A $290 million crypto hack on KelpDAO, likely by North Korea’s Lazarus Group, was reported on April 18. LayerZero linked the attack to Lazarus, describing the hackers as a highly sophisticated state actor. The breach exploited KelpDAO’s cross-chain rsETH configuration, causing a major loss and raising security concerns in DeFi.
Hex Trust has confirmed that its wrapped XRP (wXRP) token has zero exposure to the $292 million Kelp DAO hack that occurred over the weekend. This reassurance comes amid growing concerns about DeFi security risks, especially for wXRP on Solana, which was previously warned to face similar threats. The news highlights Hex Trust’s focus on security amid recent DeFi exploits.
A 24-year-old British national, Tyler Buchanan, pleaded guilty to wire fraud conspiracy and identity theft as a senior member of 'Scattered Spider.' He admitted involvement in phishing attacks during summer 2022, which targeted major tech firms, resulting in theft of tens of millions of dollars in cryptocurrency. Sentencing is pending, highlighting ongoing cybercrime prosecutions.
TokenPost launched ‘Token Korea Watch’ to monitor over 450 digital asset projects on South Korean exchanges amid rising DeFi risks and recent hacks. The initiative aims to improve transparency and protect investors, following a series of high-profile incidents in April that heightened concerns over undisclosed information and market manipulation. The move reflects increased efforts to enhance security in the evolving crypto landscape.
Arbitrum has frozen 30,766 ETH linked to the KelpDAO exploit as of April 2026. Following the freeze, ZachXBT reported that the attackers started transferring funds from Ethereum mainnet to Bitcoin.
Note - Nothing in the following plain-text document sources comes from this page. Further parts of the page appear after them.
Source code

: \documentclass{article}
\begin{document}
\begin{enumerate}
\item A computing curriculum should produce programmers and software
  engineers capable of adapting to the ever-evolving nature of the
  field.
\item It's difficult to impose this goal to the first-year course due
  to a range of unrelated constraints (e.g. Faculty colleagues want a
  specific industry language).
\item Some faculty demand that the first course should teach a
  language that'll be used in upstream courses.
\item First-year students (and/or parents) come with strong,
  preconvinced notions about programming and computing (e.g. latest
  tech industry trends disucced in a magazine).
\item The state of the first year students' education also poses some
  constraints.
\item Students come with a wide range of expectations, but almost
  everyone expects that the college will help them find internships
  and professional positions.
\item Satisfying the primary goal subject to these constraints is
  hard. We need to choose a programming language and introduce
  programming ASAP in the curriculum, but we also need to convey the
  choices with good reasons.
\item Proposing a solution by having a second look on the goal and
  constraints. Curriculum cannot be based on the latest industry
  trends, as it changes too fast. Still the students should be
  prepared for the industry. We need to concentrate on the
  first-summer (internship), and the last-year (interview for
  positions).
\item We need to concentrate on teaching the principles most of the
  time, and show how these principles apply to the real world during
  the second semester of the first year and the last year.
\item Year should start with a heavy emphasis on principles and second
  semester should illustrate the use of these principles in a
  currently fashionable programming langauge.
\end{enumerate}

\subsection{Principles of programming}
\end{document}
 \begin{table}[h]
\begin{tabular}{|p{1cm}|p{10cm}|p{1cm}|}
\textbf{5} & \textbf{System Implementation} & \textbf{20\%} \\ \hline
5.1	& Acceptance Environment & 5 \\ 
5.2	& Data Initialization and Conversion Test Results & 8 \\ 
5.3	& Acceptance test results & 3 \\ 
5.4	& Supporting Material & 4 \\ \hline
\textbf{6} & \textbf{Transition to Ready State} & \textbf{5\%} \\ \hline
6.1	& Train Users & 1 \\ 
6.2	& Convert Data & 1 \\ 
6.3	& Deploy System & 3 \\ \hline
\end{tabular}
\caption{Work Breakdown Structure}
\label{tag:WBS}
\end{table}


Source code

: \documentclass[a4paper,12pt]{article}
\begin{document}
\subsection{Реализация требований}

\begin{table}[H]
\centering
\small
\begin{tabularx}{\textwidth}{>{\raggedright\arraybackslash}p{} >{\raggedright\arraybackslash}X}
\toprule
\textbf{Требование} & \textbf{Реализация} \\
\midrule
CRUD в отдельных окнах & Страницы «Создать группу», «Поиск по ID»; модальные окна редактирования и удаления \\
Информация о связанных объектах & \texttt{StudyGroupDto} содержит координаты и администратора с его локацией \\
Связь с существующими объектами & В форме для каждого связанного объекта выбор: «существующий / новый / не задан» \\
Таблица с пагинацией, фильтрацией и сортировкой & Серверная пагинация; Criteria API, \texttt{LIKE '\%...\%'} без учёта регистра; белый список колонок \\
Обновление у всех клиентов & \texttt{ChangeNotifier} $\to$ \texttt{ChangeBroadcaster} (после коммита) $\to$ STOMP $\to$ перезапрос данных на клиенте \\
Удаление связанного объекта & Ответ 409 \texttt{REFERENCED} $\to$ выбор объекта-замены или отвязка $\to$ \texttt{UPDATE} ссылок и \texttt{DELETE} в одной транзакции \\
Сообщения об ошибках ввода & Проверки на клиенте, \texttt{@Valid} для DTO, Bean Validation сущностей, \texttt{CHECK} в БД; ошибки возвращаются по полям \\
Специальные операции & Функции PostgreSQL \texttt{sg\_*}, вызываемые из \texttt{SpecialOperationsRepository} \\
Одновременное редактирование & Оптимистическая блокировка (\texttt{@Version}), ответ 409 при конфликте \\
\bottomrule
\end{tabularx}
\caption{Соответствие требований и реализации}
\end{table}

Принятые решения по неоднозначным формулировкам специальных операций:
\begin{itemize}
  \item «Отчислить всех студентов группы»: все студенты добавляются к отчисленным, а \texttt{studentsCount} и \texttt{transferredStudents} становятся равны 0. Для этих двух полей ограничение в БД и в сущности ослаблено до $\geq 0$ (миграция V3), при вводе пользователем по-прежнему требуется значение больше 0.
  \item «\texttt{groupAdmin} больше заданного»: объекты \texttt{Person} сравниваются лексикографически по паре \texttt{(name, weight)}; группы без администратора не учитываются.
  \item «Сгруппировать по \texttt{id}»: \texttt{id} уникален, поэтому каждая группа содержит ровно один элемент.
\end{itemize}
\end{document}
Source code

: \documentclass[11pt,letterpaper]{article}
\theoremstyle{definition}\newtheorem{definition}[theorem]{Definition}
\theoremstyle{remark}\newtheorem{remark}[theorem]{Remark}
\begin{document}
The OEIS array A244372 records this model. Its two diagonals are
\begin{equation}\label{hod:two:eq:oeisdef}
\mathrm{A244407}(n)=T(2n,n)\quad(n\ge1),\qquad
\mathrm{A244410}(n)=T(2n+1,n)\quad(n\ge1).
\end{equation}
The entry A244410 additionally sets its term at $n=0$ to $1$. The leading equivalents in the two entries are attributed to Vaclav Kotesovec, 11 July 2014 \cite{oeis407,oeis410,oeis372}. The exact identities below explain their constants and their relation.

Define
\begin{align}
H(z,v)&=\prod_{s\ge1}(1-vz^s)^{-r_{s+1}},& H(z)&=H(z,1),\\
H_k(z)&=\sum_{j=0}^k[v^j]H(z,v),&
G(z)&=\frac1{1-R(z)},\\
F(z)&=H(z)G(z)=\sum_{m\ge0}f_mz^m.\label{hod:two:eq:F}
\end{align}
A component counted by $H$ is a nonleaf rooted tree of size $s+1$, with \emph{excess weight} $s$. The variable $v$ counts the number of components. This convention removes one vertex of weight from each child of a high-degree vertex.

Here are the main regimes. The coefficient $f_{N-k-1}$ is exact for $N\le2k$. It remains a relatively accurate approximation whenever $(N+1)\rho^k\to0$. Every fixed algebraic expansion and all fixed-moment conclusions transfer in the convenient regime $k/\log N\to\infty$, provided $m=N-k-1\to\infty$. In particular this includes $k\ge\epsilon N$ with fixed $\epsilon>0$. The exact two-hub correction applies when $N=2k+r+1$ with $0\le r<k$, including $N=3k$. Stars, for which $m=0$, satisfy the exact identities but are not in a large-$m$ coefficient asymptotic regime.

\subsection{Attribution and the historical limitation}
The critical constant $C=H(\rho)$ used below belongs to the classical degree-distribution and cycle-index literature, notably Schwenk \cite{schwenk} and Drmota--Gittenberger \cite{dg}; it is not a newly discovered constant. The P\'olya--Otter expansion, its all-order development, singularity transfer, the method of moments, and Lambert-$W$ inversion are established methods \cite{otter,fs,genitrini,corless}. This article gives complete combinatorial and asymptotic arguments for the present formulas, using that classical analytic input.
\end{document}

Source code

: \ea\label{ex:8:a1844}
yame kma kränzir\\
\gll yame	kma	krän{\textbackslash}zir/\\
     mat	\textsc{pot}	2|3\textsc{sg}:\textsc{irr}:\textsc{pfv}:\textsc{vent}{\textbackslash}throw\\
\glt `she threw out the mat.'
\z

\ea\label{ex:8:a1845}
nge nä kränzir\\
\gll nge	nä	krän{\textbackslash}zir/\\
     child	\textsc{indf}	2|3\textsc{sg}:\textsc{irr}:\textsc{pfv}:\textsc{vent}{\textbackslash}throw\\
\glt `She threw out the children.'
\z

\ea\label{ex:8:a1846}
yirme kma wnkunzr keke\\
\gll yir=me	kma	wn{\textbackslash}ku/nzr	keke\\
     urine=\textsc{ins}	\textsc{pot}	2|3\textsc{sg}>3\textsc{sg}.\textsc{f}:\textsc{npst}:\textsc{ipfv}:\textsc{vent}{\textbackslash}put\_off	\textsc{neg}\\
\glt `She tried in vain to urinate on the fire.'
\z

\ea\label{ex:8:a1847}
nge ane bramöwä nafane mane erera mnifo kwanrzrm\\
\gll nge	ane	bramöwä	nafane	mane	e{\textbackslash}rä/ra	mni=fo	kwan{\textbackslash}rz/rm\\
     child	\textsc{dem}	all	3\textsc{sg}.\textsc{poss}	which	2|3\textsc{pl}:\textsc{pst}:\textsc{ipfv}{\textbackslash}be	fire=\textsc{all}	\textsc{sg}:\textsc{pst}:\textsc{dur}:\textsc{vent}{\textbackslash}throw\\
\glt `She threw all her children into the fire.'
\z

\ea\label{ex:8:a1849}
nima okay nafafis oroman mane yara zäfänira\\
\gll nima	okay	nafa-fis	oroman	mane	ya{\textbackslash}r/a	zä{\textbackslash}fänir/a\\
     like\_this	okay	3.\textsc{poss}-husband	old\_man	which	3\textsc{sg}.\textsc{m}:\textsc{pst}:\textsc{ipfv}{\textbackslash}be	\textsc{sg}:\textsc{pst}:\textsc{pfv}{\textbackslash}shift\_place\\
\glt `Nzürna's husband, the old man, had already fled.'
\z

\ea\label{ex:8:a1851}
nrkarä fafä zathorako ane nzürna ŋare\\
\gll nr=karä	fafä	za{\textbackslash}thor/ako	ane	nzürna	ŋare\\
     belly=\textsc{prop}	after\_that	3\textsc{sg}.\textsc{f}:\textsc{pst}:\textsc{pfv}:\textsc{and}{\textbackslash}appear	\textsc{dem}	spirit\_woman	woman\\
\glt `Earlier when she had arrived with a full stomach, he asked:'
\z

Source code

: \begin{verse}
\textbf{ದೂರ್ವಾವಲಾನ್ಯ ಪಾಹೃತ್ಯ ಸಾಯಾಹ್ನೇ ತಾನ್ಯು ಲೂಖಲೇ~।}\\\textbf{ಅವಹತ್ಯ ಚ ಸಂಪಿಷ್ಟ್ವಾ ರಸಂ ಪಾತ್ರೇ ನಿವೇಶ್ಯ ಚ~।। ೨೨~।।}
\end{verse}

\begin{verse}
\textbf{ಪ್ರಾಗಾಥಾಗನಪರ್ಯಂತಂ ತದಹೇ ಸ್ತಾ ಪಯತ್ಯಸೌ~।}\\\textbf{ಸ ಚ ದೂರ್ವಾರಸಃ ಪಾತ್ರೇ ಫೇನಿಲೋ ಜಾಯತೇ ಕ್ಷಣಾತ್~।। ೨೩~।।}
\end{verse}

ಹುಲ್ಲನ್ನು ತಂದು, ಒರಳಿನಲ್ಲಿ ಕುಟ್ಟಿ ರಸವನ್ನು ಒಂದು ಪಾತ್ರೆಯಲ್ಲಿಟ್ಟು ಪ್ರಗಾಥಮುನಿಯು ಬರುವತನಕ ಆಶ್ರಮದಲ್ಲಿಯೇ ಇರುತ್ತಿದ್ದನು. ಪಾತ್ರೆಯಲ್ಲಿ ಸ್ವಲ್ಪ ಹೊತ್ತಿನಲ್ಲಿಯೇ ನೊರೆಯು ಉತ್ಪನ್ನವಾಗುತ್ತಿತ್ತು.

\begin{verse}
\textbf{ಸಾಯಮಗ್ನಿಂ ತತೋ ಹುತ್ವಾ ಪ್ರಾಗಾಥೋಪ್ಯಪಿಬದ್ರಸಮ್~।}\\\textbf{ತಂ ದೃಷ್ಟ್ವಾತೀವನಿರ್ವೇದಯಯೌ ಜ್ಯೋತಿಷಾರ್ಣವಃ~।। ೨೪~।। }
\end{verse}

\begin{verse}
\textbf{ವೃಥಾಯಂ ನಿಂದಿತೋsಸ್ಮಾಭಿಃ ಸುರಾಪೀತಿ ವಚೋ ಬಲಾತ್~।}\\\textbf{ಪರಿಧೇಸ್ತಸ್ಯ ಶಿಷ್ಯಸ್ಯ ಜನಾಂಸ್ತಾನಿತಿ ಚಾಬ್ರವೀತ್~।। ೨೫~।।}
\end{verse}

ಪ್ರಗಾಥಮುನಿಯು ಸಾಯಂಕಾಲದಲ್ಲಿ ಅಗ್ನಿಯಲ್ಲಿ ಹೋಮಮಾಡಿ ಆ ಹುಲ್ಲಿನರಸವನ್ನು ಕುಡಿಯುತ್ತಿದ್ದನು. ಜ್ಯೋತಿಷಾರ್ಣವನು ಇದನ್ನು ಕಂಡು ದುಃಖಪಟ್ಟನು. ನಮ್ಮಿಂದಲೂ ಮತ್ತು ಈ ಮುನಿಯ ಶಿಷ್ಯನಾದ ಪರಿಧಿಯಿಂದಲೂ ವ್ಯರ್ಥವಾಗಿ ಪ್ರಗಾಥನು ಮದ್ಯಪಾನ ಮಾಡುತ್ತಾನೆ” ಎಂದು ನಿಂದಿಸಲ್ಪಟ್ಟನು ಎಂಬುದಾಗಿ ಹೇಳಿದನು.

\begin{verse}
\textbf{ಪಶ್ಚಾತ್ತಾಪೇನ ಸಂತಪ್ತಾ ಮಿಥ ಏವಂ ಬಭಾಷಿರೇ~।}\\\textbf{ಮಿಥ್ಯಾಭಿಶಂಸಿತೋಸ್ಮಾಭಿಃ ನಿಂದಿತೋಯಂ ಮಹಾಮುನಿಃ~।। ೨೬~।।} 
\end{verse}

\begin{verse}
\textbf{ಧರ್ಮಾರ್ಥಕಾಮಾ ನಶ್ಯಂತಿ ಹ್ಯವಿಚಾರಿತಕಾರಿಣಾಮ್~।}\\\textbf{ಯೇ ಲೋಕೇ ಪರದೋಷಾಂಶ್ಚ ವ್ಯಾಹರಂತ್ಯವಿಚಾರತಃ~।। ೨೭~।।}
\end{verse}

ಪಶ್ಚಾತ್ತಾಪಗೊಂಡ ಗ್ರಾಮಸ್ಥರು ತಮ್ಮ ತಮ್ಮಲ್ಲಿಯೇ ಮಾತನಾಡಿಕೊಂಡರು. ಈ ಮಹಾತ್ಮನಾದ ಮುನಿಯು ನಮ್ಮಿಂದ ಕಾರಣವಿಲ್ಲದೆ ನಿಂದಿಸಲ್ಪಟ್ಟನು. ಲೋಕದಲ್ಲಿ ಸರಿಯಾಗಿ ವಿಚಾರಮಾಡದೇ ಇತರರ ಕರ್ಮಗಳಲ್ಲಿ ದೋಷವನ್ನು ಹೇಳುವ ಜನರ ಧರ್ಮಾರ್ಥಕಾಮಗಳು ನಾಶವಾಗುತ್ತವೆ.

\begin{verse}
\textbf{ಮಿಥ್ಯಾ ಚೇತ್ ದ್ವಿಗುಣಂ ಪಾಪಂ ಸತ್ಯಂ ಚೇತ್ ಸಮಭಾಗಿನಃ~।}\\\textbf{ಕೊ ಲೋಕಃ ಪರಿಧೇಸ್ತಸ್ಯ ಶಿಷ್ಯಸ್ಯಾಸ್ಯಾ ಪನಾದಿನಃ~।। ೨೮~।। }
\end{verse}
The move aims to prevent further asset movement and mitigate potential losses, highlighting ongoing security concerns within the DeFi ecosystem.
A fake delivery driver attempted an armed home invasion targeting a French crypto worker near Montpellier, highlighting a rise in violent "wrench attacks" in France. The incident underscores increasing risks for high-profile and doxxed crypto holders, as criminals target individuals associated with the crypto industry. The attack was thwarted, but it signals growing security concerns in the sector.
IPQS demonstrated that fraud prevention can be effective without compromising user experience by combining identity, device, and network signals. Their approach stops fraud at each customer journey stage, reducing friction while maintaining security. This integrated method enhances trust and reduces false positives, offering a balanced solution for businesses combating digital fraud.